“This is a homecoming for our new director,” Knowles said in introducing Scalise at the press conference.
From 1974 to 1987, when Scalise coached the team, men’s lacrosse amassed a combined 98-79 record. He led Harvard to its first NCAA tournament appearance—and an Ivy League championship—in 1980.
He served as the first coach of Harvard’s women’s soccer team, heading up the team from 1977 to 1986. He agreed to help start a women’s soccer program at Harvard in 1976 after being approached by several interested players.
In his ten years as head coach, his women’s soccer teams had a combined record of 113-38-11 and won three Ivy League championships. Scalise was the nation’s first collegiate women’s soccer coach to record 100 victories—a mark he reached in 1985.

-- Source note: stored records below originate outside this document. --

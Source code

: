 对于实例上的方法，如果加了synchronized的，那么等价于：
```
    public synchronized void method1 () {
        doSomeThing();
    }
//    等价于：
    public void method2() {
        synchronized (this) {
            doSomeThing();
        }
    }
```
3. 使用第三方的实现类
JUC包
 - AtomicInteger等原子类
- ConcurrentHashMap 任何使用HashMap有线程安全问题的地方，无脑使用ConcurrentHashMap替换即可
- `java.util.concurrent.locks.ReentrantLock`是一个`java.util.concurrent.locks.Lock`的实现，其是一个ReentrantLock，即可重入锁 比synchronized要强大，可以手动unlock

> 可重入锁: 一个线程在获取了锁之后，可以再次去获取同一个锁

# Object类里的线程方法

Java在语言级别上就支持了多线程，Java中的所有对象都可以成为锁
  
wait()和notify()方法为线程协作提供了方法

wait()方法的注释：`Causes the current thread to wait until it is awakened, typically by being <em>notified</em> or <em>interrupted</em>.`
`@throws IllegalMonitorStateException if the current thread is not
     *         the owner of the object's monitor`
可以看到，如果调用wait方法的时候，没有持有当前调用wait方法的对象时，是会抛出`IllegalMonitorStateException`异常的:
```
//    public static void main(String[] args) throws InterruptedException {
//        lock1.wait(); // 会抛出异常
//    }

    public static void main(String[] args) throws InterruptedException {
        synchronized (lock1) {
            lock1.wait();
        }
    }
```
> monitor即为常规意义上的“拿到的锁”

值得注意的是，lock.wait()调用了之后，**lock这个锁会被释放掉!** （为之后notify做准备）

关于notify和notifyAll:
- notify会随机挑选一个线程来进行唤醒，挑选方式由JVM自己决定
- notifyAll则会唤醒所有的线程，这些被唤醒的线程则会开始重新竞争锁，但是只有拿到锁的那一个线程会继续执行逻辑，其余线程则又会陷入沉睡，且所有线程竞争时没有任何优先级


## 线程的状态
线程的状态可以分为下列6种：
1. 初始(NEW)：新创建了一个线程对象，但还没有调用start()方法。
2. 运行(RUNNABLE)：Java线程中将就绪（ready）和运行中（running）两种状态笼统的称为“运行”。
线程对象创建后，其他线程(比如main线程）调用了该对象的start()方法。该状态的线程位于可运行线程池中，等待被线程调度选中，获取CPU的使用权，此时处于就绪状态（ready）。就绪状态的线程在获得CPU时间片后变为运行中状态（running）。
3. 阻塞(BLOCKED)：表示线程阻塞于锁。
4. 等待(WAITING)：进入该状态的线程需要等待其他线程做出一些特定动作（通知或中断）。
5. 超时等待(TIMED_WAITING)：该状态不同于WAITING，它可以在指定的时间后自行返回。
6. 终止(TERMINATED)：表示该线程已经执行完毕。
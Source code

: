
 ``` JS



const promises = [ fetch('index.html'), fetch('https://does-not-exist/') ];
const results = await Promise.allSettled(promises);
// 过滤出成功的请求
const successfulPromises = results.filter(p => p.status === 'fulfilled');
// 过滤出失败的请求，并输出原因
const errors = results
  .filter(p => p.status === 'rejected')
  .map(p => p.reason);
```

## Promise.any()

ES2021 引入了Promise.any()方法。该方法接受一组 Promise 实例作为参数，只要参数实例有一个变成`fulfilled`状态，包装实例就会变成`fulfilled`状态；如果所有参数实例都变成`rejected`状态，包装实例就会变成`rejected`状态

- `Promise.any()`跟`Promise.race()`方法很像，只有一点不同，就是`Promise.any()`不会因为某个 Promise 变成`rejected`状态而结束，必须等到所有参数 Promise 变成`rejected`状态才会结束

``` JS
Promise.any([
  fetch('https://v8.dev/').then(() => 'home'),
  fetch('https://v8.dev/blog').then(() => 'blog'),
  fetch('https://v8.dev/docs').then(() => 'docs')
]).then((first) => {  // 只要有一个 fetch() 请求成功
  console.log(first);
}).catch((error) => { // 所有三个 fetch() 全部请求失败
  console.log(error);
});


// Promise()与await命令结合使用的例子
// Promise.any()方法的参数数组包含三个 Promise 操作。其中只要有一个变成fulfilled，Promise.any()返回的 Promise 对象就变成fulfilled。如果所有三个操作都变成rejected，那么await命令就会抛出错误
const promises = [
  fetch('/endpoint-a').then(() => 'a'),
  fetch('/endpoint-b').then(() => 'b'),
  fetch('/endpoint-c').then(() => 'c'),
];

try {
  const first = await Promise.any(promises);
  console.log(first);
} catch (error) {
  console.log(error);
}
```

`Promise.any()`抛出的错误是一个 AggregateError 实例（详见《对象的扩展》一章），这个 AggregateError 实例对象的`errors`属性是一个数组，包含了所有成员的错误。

While a search committee, headed by Harvard Alumni Association Executive Director and former Harvard Athletics Director Jack P. Reardon ’60, conducted interviews and screened candidates, Summers had the ultimate responsibility of making the appointment.
Reardon said that in the end the committee gave Summers the names of four candidates and that Summers had individual discussions with all four.
Over the six-month search, the committee interviewed 15 candidates for the position, according to a statement released by the athletic department on Monday.
“We went through a rather lengthy process,” Reardon said. The committee had two formal meetings with the coaching and administrative staff of the athletics department, who were not directly represented on the committee.